Des mots forts pour pointer du doigt les maux atroces que le petit-fils du Prophète, l’imam Hussein, a enduré les 10 derniers jours d’un mois lunaire de Muharram. A Darou Hidjiratou samedi passé, sous une tente étanche, refroidie par une forte pluie, Mme Traoré, venue de la France pour participer à la commémoration de la première édition d’Achoura dans le village natal du guide religieux Chérif Mohamed Aly Aïdara, a eu les mots justes et émus pour peindre ce jour de triste mémoire. Elle martèle, le trémolo dans une voix étreinte par la douleur : «Jour étrange. Jour de deuil. Jour sombre. Jour sanguin. Génocide !» Elle poursuit : «Chaque jour est Achoura, chaque jour est Karbala comme la terre de Darou Hidjiratou. Achoura, c’est la plus grande calamité que la terre n’a jamais portée. Achoura, loin d’être une défaite, est une victoire faite pour perdurer. Achoura, loin d’être une défaite, est un fardeau de réunification du message divin porté par Hussein.» Et puis de citer, presque en sanglots, les noms de toute cette lignée prophétique tuée par les armes de coreligionnaires. Parmi lesquels un bébé de 6 mois porté dans ses bras par l’imam lui-même. Ensuite, le guide Aly Aïdara en a rajouté une couche : «Lorsque l’imam Hussein a été encerclé par les ennemis de l’islam, prêts à l’exécuter, il leur a posé cette question : «Existe-t-il sur terre un seul descendant du Prophète autre que moi ?» Ils répondirent non.
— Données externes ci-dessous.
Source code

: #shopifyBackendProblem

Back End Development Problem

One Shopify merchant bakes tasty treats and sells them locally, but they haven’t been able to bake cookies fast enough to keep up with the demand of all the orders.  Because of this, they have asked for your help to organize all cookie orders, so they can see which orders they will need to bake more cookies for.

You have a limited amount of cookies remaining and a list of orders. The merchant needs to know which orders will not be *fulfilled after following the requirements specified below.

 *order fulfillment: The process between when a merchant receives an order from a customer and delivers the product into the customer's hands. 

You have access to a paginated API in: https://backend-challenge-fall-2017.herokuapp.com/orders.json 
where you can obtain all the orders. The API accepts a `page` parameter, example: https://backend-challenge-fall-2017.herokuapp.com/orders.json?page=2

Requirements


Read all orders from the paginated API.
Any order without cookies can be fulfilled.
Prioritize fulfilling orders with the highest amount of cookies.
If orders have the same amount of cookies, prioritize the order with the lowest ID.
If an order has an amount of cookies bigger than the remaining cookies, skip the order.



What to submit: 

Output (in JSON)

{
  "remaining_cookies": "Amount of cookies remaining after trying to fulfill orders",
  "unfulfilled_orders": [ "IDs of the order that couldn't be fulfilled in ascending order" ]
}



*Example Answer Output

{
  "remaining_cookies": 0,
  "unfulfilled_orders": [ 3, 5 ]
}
Je suis convaincu que si le Prophète vivait, il leur aurait demandé de le tuer à la place de Hussein ou alors c’est à lui, en personne, qu’ils allaient s’en prendre.»
Les mots étaient assez forts pour laisser indifférents le millier, certainement plus, de musulmans de toutes les écoles qui ont répondu à l’appel du président-fondateur de l’Ins­titut Mozdahir Interna­tional. Des pèlerins qui sont venus d’Europe, d’Amérique, d’Asie et de pays de la sous-région ouest-africaine tels que la Gambie, la Mauritanie, la Guinée Conakry, la Guinée-Bissau, le Mali, le Togo, la Côte d’Ivoire…
Des guides religieux du Fouladou, de l’école sunnite de l’islam, qui ont pris la parole, ont reconnu le caractère non festif de la Tamkharite. Puisant leurs argumentaires des versets du Saint Coran. Les vénérés marabouts Thierno Bassirou Diao, Thierno Amad Néné Kandé, Thierno Barro, on en oublie…, ont sensibilisé leurs talibés et ceux de Mozdahir pour se convaincre qu’Achoura est un jour de deuil ; tout en les appelant à s’instruire, à se former, à aimer le travail et à être plus solidaires.
Le guide religieux Aïdara ne cherchait pas mieux en délocalisant la célébration de cet événement religieux dans ce patelin bien reculé du Fouladou, à plus de 600 km de Dakar, la capitale sénégalaise. Chérif Mohamed Aly Aïdara note : «…Se rassembler paisiblement dans un village reculé tel que Darou Hidjiratou pour commémorer la tragédie qui toucha la famille du Prophète, c’est aussi faire connaître cette histoire et véhiculer les valeurs de paix, d’amour et de tolérance de l’islam originel à de nombreuses personnes de la région dont les cœurs sont tels des coupes attendant d’être remplies par la connaissance des Ahloul bayt.»
Au courant de la journée de samedi et des jours précédents, des centaines d’hôtes de Chérif Aïdara ont visité le mausolée de feu son père, Chérif Alhassane Aïdara, descendant de la famille prophétique.